[Stored data entries]

::::::::::

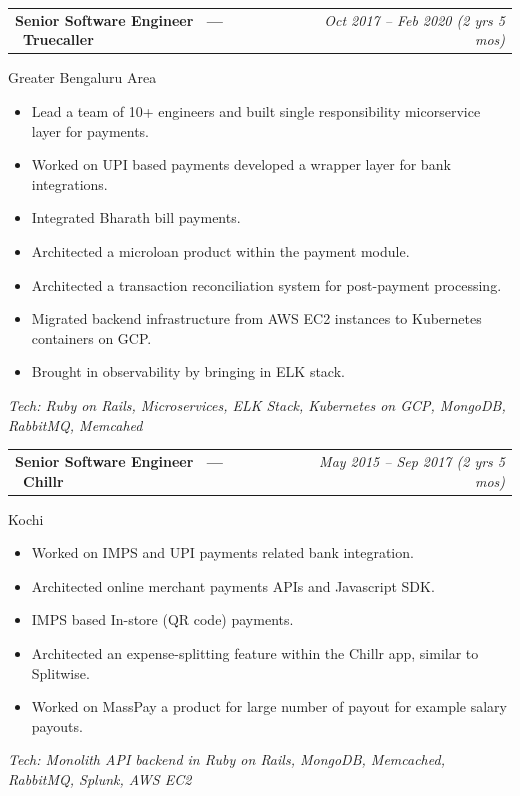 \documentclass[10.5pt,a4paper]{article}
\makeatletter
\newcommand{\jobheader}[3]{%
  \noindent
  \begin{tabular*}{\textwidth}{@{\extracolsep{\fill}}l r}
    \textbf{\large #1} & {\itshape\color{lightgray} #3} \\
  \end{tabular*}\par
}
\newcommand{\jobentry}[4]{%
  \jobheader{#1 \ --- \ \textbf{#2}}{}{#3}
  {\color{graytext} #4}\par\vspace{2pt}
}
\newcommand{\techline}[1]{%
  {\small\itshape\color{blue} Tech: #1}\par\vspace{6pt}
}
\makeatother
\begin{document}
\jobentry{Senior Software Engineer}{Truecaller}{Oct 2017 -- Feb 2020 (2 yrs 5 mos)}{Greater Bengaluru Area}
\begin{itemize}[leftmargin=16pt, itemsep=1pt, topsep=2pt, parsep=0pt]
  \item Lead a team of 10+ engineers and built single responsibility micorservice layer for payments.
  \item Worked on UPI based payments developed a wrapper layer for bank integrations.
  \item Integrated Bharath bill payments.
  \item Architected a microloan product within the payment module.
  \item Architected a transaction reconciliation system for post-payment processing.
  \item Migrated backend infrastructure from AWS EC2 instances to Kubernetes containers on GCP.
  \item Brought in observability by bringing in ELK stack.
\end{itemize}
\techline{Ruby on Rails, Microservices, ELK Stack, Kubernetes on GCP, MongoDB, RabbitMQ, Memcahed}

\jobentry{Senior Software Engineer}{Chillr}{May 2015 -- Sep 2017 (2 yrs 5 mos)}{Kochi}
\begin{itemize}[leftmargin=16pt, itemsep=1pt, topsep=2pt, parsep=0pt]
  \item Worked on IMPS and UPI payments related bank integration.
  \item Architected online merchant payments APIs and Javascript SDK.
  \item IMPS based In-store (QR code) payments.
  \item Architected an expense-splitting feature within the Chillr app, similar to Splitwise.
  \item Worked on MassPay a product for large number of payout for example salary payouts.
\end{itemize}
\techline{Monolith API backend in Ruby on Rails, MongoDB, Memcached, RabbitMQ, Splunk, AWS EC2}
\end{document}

::::::::::

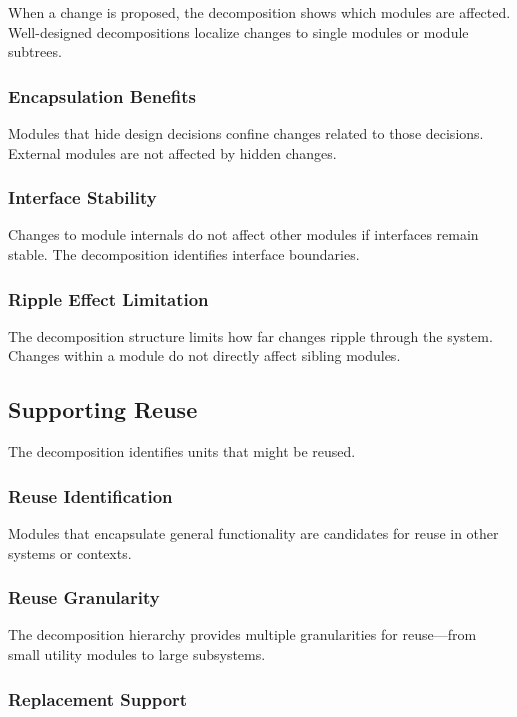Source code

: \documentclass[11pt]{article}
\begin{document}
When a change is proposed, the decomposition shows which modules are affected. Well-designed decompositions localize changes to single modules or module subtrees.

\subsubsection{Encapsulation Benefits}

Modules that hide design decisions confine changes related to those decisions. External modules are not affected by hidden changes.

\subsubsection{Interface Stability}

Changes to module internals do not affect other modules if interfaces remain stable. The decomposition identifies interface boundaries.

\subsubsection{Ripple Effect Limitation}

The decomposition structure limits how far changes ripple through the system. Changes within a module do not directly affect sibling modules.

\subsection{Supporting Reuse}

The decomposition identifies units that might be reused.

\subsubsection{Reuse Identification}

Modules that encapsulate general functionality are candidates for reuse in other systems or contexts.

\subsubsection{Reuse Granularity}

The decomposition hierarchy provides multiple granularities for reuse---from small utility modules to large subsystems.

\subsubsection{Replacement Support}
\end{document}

::::::::::

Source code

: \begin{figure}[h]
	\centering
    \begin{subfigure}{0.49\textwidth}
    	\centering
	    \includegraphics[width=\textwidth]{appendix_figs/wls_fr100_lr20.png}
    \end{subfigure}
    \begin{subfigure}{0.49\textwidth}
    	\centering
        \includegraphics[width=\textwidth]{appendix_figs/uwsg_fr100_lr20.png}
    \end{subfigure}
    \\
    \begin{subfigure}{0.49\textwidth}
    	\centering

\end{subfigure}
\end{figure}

::::::::::

**What to do:** Given the data above, which lines hold the string "bank"? Return them.

**Result of the exercise:**
  \item Worked on UPI based payments developed a wrapper layer for bank integrations.
  \item Worked on IMPS and UPI payments related bank integration.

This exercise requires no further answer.